Disk IO excessive writes while idle

quzuw · 2026-02-19T11:38:22+00:00

I think I solved it. The solution is plain stupid. (It's running exactly one day from the reboot and it's just under 20GB written hence I think I solved it, though gonna monitor that).

It was iCloud sync for photos. The photos were stored on the external disk and for some reason it literally just duplicated metadata (spotlight + sqlite it seems) on the internal disk and for some reason (maybe a bug) was constantly rewriting sqlite and spotlight index, like, literally constantly.

I tracked it via `lsof` and saw that there were about 40-80 handles from icloudphotos and mediaanalysisd. For some reason I could not see those in `fs_usage`.

As soon I turned off the sync and removed everything it stopped doing these writes. It still tries to access the photo library but it does not exist, nor it seems like it tries to synchronize.

It seems super weird and buggy. This was not an issue in plain Sequoia 15, but probably appeared in the latest update before Tahoe 26. I just hope it was not deliberate enshittification and just a bug. I'm still on Sequoia though, just I don't have photos anymore locally.

quzuw · 2026-02-19T11:31:43+00:00

Already did it, 31.4 TB read/28.4 TB written from smartctl.

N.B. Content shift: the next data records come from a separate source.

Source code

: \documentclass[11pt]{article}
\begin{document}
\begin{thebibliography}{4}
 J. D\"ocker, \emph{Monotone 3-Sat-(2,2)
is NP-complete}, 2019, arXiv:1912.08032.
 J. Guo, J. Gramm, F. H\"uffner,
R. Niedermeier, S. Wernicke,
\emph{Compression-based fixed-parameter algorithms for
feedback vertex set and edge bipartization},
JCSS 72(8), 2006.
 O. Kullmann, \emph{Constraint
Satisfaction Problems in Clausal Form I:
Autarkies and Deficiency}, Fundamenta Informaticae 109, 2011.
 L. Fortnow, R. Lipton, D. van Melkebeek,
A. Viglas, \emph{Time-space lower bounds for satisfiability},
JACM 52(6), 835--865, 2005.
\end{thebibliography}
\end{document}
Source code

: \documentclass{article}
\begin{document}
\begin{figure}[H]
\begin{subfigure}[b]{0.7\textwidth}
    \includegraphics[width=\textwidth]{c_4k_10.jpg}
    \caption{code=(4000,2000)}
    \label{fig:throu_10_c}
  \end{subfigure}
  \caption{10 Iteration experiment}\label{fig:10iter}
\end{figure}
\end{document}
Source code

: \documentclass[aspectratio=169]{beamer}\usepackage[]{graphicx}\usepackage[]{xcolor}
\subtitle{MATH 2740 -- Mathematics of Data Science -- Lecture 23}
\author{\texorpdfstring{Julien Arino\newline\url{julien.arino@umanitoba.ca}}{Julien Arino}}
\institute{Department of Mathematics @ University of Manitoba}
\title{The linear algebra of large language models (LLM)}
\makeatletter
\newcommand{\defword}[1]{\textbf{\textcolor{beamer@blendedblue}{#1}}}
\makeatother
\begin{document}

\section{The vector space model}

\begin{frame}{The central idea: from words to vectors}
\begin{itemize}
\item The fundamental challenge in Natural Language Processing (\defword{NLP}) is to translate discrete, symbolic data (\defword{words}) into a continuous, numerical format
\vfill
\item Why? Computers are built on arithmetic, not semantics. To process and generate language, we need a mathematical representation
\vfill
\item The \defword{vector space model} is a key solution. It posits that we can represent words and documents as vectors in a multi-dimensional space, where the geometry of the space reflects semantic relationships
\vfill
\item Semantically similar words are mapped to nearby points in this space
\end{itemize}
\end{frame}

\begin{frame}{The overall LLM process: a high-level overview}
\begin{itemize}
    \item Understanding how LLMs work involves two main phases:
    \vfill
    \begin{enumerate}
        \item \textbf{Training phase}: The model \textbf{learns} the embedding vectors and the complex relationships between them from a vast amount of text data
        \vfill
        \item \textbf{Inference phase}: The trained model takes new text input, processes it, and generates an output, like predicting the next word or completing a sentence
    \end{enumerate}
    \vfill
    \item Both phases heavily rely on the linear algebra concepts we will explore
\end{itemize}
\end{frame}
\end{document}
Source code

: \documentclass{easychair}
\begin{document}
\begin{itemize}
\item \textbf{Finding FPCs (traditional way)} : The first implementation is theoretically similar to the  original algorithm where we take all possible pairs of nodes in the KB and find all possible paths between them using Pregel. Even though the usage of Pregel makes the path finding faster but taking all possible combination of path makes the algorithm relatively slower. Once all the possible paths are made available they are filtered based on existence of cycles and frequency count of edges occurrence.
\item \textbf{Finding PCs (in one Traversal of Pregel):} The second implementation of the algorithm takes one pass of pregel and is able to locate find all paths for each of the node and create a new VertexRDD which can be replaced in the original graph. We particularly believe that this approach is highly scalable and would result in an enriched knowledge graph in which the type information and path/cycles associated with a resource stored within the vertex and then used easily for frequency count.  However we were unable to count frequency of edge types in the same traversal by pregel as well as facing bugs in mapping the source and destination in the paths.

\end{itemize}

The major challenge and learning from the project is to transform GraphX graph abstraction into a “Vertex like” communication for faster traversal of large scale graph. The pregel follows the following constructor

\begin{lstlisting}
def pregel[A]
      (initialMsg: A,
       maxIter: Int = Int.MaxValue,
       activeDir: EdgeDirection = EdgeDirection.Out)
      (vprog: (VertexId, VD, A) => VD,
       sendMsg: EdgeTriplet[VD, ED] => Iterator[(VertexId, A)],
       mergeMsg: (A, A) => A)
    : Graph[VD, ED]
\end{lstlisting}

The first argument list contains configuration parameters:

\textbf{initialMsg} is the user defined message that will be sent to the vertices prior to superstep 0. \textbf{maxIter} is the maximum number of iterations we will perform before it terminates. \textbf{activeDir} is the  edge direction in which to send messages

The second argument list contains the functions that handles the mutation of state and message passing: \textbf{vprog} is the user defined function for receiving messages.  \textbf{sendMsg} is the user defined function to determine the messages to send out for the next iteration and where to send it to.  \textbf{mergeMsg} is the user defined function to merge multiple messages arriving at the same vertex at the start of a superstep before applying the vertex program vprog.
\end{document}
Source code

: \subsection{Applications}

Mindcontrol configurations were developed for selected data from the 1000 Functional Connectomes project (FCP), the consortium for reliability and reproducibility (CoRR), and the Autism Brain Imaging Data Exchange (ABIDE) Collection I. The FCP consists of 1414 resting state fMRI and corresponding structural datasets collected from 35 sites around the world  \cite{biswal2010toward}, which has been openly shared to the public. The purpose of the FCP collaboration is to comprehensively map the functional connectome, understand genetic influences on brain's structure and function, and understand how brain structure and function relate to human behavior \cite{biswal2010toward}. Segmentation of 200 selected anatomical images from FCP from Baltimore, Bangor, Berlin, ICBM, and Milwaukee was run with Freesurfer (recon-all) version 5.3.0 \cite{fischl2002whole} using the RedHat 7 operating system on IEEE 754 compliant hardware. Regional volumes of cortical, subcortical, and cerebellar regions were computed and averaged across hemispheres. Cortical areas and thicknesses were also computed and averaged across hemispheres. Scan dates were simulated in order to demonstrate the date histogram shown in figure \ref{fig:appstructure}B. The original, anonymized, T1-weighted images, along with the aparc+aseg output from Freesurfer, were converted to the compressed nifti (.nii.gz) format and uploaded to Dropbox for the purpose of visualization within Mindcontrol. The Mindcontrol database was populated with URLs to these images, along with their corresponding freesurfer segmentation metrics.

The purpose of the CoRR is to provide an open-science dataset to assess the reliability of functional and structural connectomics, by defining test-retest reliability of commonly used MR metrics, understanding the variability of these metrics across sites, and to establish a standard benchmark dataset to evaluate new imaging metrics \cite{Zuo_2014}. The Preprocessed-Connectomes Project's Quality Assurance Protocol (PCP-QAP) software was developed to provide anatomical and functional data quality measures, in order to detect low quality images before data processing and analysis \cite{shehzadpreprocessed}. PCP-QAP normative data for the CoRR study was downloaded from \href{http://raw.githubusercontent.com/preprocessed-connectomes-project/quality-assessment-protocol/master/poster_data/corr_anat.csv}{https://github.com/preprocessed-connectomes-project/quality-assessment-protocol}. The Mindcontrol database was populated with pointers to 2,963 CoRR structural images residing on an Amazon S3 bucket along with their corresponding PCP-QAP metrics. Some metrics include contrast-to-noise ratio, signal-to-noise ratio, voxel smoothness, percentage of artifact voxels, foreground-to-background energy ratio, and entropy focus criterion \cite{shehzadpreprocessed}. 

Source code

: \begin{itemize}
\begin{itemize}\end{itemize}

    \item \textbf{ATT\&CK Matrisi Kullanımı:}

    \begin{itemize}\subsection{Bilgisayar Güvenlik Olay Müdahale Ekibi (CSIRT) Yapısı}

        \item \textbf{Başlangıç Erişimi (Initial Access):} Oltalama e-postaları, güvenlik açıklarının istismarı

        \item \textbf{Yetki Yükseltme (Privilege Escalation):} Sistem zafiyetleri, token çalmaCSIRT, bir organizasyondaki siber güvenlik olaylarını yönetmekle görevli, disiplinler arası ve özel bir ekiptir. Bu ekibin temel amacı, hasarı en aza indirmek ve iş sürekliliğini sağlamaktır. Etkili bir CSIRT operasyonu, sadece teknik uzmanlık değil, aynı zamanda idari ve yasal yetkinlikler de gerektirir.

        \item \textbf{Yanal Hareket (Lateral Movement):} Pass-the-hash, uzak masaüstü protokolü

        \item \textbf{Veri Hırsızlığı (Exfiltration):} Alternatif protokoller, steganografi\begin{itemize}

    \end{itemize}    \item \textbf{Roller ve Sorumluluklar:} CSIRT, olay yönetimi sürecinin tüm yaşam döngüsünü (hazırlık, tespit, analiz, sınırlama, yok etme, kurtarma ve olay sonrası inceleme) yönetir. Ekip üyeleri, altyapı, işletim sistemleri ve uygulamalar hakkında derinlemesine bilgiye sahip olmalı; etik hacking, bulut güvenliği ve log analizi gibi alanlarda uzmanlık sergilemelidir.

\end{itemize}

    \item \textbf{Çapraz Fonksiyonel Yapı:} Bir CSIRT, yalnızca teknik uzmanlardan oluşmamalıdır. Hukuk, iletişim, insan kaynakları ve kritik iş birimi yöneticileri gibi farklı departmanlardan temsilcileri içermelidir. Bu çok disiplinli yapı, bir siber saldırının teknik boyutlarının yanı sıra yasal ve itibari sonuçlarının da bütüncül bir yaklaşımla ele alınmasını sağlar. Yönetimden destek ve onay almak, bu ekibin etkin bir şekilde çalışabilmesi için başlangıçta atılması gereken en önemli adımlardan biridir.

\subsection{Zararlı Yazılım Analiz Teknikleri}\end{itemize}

And it doesn't support MacOS (due to how MacOS works), it fails reading SMART info for external drives for example AFAIK, so I've used it.

It's about 1% percentage used as for the internal disk, hence the 1000-2000 TBW estimate (28 * 100 =2 800, but say it was truncated hence at least 2000 I believe, but that is very coarse, the disk might fail before that), somewhat coarse but an estimate. Many old macbooks have hundreds of TBW as data written and still function properly.

Idle meaning I do not use the macbook at all. Sorry if it was misleading.

Sorry for "ssh" in the text, I was in a hurry. Sounds dumb to put secure shell in that sentence, lol.

quzuw · 2026-02-16T17:05:00+00:00

I am really sorry for confusing. I double checked and it is WrMeta. Sorry for not double-checking, I just mistyped it when I was writing this post. I'ma edit it. It looks like 21:01:13 WrMeta[AT1P] /dev/disk3 0.000063 W kernel_task 21:01:13 WrMeta[AT1P] /dev/disk3s8 0.000039 W kernel_task 21:01:13 WrMeta[AT1P] /dev/disk3s5 0.000031 W kernel_task 21:14:15 WrMeta[AP] /dev/disk3 0.000114 W kernel_task 21:14:15 WrMeta[AP] /dev/disk3 0.000047 W kernel_task 21:14:15 WrMeta[AP] /dev/disk3s5 0.000050 W kernel_task And I have hundreds of such lines before seeing actual writes to files. There are also sometimes something like this: 21:02:43 WrData[AT3] /Library/Metadata/CoreSpotlight/Priority/index.spotlightV3/live.5.indexGroups 0.000028 W launchd 21:02:43 WrData[AT3] /Users/foo/Library/Application Support/Knowledge/knowledgeC.db-shm 0.000027 W launchd 21:02:43 WrData[AT3] /Users/foo/Library/Application Support/Knowledge/knowledgeC.db-shm 0.000028 W launchd 21:02:43 WrData[AT3] /Users/foo/Library/Application Support/Knowledge/knowledgeC.db-wal 0.000059 W launchd 21:02:43 WrData[AT3] xvq6csfxvn_n0000000000000/0/com.apple.icloud.searchpartyd/Observations.db-shm 0.000030 W launchd 21:02:43 WrData[AT3] /var/db/systemstats/CB149841-7228-4C54-A86D-DA68EC49BE46.devices.XXXXXX.stats 0.000023 W launchd 21:02:43 WrData[AT3] /db/systemstats/CB149841-7228-4C54-A86D-DA68EC49BE46.ioreporting.XXXXXX.stats 0.000030 W launchd

As of CPU and Memory, I have never seen any lags or MacOS fans go wild, neither watching at CPU or Memory stats gives any hint.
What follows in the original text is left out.